The repast at length terminated; at the moment when each one was about
to give himself up to sleep, Cyrus Harding drew from his pocket little
specimens of different sorts of minerals, and just said,—

"My friends, this is iron mineral, this a pyrite, this is clay, this is
lime, and this is coal. Nature gives us these things. It is our business
to make a right use of them. To-morrow we will commence operations."

Chapter 13
*

"Well, captain, where are we going to begin?" asked Pencroft next
morning of the engineer.

"At the beginning," replied Cyrus Harding.

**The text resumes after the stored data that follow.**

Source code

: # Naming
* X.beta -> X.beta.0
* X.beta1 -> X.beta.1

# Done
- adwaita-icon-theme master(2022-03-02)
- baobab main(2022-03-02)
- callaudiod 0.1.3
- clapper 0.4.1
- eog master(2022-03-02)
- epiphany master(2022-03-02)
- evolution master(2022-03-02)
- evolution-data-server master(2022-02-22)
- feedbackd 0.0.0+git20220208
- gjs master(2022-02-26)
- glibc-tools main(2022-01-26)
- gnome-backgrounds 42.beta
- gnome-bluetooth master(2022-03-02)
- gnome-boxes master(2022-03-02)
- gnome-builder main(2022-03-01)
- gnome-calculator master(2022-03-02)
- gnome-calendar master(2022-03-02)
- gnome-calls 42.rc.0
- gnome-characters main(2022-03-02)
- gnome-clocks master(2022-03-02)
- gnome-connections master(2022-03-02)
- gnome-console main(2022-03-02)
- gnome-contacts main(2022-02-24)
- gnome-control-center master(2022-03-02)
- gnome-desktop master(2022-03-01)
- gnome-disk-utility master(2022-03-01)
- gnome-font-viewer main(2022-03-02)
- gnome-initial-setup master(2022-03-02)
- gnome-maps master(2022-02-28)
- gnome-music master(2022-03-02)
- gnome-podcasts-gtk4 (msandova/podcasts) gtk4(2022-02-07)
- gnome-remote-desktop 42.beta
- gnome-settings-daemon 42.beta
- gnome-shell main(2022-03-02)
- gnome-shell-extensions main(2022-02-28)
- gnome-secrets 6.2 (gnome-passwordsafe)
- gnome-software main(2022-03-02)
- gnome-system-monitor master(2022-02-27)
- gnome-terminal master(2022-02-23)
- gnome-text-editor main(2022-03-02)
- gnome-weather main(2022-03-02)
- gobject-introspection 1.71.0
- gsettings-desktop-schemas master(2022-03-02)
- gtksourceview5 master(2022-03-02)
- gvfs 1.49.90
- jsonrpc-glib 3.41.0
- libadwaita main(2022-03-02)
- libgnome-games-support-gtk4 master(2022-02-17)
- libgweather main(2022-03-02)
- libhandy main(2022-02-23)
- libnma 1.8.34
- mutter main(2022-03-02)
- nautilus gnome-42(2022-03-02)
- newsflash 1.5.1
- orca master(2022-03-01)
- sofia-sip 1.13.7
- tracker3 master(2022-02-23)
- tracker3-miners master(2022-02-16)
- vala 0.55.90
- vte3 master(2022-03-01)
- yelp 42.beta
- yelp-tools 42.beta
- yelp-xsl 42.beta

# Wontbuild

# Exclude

And in fact, the settlers were compelled to begin "at the very
beginning." They did not possess even the tools necessary for making
tools, and they were not even in the condition of nature, who, "having
time, husbands her strength." They had no time, since they had to
provide for the immediate wants of their existence, and though,
profiting by acquired experience, they had nothing to invent, still they
had everything to make; their iron and their steel were as yet only in
the state of minerals, their earthenware in the state of clay, their
linen and their clothes in the state of textile material.

It must be said, however, that the settlers were "men" in the complete
and higher sense of the word. The engineer Harding could not have been
seconded by more intelligent companions, nor with more devotion and
zeal. He had tried them. He knew their abilities.

Gideon Spilett, a talented reporter, having learned everything so as to
be able to speak of everything, would contribute largely with his head
and hands to the colonization of the island. He would not draw back from
any task: a determined sportsman, he would make a business of what till
then had only been a pleasure to him.

Herbert, a gallant boy, already remarkably well informed in the natural
sciences, would render greater service to the common cause.

Neb was devotion personified. Clever, intelligent, indefatigable,
robust, with iron health, he knew a little about the work of the forge,
and could not fail to be very useful in the colony.

As to Pencroft, he had sailed over every sea, a carpenter in the
dockyards in Brooklyn, assistant tailor in the vessels of the state,
gardener, cultivator, during his holidays, etc., and like all seamen,
fit for anything, he knew how to do everything.